CM Punk Came Back at Exactly the Right Time, and the Story Is Far from Finished

Josh McCainSenior Writer IAugust 3, 2011

AUCKLAND, NEW ZEALAND - JUNE 11:  (L-R) WWE wrestlers CM Punk, Natalya and MVP pose for a photo with Warriors jerseys after a  Warriors NRL  training session at Mt Smart Stadium on June 11, 2008 in Auckland, New Zealand.  (Photo by Sandra Mu/Getty Images)
Sandra Mu/Getty Images

For the last two weeks, there have been many people complaining that WWE brought CM Punk back to television too soon.

I politely and respectfully disagree. 

CM Punk came back exactly when he should have, and that's when the WWE crowned a new champion.

Now, if you want to argue that the champ should have been someone besides John Cena, I'm willing to listen, but Punk needed to be there to greet the new champion and not via satellite, either.

If Punk wanted to keep his status of being the true champion, then he had to meet the paper champion face-to-face in the ring.

As far as that man being Cena, the only thing I can offer you is that the WWE has always had their top guys around the title.

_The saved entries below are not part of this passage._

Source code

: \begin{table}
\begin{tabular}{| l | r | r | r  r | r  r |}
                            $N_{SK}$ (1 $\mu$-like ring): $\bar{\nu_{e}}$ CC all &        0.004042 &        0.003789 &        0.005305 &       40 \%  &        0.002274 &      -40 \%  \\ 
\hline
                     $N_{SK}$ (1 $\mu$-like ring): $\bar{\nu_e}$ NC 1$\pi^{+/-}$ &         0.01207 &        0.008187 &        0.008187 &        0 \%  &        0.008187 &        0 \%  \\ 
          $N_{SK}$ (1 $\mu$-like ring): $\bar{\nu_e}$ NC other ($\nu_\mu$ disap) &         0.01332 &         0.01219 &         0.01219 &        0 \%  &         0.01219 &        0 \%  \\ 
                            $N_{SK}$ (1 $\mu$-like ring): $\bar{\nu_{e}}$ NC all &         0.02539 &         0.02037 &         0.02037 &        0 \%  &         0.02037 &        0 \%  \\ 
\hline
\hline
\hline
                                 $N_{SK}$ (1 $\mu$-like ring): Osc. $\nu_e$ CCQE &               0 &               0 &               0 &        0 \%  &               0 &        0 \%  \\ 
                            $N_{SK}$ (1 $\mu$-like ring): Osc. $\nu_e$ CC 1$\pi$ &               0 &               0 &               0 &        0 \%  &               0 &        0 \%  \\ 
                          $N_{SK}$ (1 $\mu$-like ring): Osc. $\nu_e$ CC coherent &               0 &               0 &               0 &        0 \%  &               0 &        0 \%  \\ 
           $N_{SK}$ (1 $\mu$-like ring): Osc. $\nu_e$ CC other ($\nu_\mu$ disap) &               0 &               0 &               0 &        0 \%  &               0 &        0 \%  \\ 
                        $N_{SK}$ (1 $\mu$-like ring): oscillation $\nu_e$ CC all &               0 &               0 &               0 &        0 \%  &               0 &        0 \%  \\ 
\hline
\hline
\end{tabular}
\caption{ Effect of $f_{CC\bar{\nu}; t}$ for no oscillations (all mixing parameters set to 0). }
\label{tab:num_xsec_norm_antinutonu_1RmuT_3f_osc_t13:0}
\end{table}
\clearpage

In the 80s and early 90s, Hulk Hogan, Randy Savage, and the Ultimate Warrior were always around the title. Then in the mid-90s, it was Brett Hart, Diesel, Shawn Michaels, and the Undertaker. During the Attitude Era, it was Stone Cold, The Rock, and Triple H.

Sure, other guys were sprinkled in there once in a while, but it was primarily the same two or three guys holding the belt.

Nothing has changed except that the fans of the Attitude Era have grown up and hate the WWE for doing with John Cena and Randy Orton what they cheered the WWE for doing with The Rock and Stone Cold.

Cena and Punk are going to go at it at SummerSlam because the rematch is going to generate a ton of buys and outside of Punk there isn't really anyone on the RAW roster who is set up to currently feud with Cena. There are guys he could have a match against, but their dance cards are currently full for the pay-per-view.

My hope is that the WWE uses this rematch as an opportunity to further put Punk over because RAW desperately needs another big time face/heel in the main-event picture.

I say face/heel because, as far as the character is concerned, Punk hasn't really changed much from the heel who drew a ton of heat three months ago, but, due to his shoot/work delivery, he's begun to gather a steady following, much like Stone Cold did during his feud with Brett Hart.

One thing I'm not going to do is call Punk the next Stone Cold because, frankly, he isn't. They have similarities in their characters, but they are only similarities—they aren't copies.

Now, when I say the WWE needs to put Punk over, that doesn't mean he has to win. He can lose and still get over with the fans.

Remember, what pushed Austin over with the fans was the fact that he lost to Brett but never actually quit; he passed out while in the Sharp Shooter due to blood loss (kayfabe, of course).

Punk could lose the match and the title, but if the WWE does it in a smart and controversial way, a loss could get Punk over more with the fans than if he just beat Cena outright.


Well, had Austin beat Brett, he would have gotten a bump with the fans, but because he never tapped out, showing his toughness, while he lost the match, he won over the fans.

If, say, Triple H, John Larinaitis, or even Vince McMahon comes out to screw over Punk, that would further his anti-establishment character, and the fans would back him because he lost his title unjustly.

So to everyone saying the WWE blew it or the story has lost steam, you should probably wait for the conclusion. Every good book has parts that lag before the story picks up again. 

I feel this story is far from being over and will carry on past SummerSlam.